En la situación de crisis revolucionaria por la que atravesaba España en 1933, la unidad de acción entre los obreros socialistas y comunistas acabaría imponiéndose, por lo que la aplicación de la táctica de frente único, en los términos propuestos por la IC en su llamamiento del 3 de Marzo, resultaba más que discutible. Por ese motivo cabe considerar que el Partido cometió un error al adoptarla, ya que le llevaba a enredarse en el juego oportunista y, a la postre, a atarse las manos para desarrollar un trabajo independiente entre las masas. Esto es lo que habría de suceder poco tiempo después con el efímero engendro de la Alianza Obrera, creada a iniciativa de socialdemócratas y trotskistas, en la que el PCE se verá obligado a ingresar (98). Por lo demás, suponer que los líderes reformistas se prestarían a facilitar ese frente único sólo podía confundir a los obreros y rehabilitarles ante sus ojos, cosa que hasta cierto punto va a suceder.

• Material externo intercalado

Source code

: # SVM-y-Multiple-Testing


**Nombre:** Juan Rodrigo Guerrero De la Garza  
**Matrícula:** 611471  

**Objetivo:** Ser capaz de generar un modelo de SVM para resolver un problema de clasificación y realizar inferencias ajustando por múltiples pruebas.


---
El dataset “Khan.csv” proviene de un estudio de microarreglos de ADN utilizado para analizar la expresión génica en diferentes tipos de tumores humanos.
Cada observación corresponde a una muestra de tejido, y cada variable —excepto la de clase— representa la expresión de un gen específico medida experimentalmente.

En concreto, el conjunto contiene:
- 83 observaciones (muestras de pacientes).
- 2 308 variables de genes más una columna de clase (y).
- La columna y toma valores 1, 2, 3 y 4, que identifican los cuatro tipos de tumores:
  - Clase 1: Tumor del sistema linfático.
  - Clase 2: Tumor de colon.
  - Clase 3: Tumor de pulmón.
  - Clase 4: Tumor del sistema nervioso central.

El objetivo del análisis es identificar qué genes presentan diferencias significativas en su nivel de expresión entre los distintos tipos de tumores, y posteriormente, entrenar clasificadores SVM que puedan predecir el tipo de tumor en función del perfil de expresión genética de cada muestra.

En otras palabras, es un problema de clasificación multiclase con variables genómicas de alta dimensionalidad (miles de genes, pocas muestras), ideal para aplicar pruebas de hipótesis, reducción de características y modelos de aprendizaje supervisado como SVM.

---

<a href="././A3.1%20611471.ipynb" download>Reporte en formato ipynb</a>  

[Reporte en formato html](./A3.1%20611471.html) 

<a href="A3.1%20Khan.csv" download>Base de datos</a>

Esta concepción errónea de la unidad va a traer consecuencias muy negativas a la hora de orientar correctamente la táctica de Frente Popular, de tal manera que la ampliación de ese frente único (sin lucha y por arriba) de la socialdemocracia a la burguesía republicana habrá de llevar al Partido a cometer serios y graves errores en su aplicación.
A la vez que el trabajo destinado a lograr la unidad y organización independiente de la clase obrera, ya por entonces el Partido desplegó una labor encaminada a desarrollar la lucha política y a despertar la conciencia de los trabajadores sobre el peligro que representaba el ascenso del fascismo. Desde su primer llamamiento a las organizaciones obreras a un frente único, el Partido situó la lucha contra el fascismo en un primer plano en todas las luchas y movilizaciones de masas por él promovidas. Paralelamente impulsó la creación de un embrión de frente unitario popular en el que, junto al PCE, Unión de Juventudes Comunistas (UJCE) y sindicatos afines, figuraban la Juventud de Izquierda Radical-Socialista y destacados intelectuales y artistas (99).

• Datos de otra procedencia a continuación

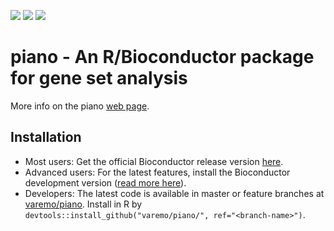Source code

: [![](http://bioconductor.org/shields/downloads/piano.svg)](http://bioconductor.org/packages/stats/bioc/piano/)
[![](http://bioconductor.org/shields/years-in-bioc/piano.svg)](https://www.bioconductor.org/packages/release/bioc/html/piano.html)
[![](http://bioconductor.org/shields/build/release/bioc/piano.svg)](http://bioconductor.org/checkResults/release/bioc-LATEST/piano/)


# piano - An R/Bioconductor package for gene set analysis

More info on the piano [web page](https://varemo.github.io/piano/).

## Installation
- Most users: Get the official Bioconductor release version [here](https://www.bioconductor.org/packages/release/bioc/html/piano.html).
- Advanced users: For the latest features, install the Bioconductor development version ([read more here](http://bioconductor.org/developers/how-to/useDevel/)).
- Developers: The latest code is available in master or feature branches at [varemo/piano](https://github.com/varemo/piano). Install in R by `devtools::install_github("varemo/piano/", ref="<branch-name>")`.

El mismo hecho de que esa iniciativa no se limitase a la clase obrera y que estuviese alentada y respaldada por la IC, revelaba que ya desde ese momento se estaba comenzando a perfilar la táctica del Frente Popular a partir de la ampliación del frente único. No obstante este temprano intento y la intensa actividad desplegada por todo el país para crear comités antifascistas que agrupasen a la clase obrera y a otros sectores populares, su realización sería por el momento incipiente. Las condiciones todavía no estaban maduras para ello. Por un lado, tanto la IC como el PCE seguían aferrados a la vieja táctica y todavía no se tenía muy clara la formulación de la nueva, sobre todo porque se requería experiencia y que las masas la hiciesen suya. Además, aún faltaba una condición esencial: fortalecer en la lucha la unidad e independencia de la clase obrera. Esto sólo podría lograrse con la culminación, en lo fundamental, del período de construcción del Partido.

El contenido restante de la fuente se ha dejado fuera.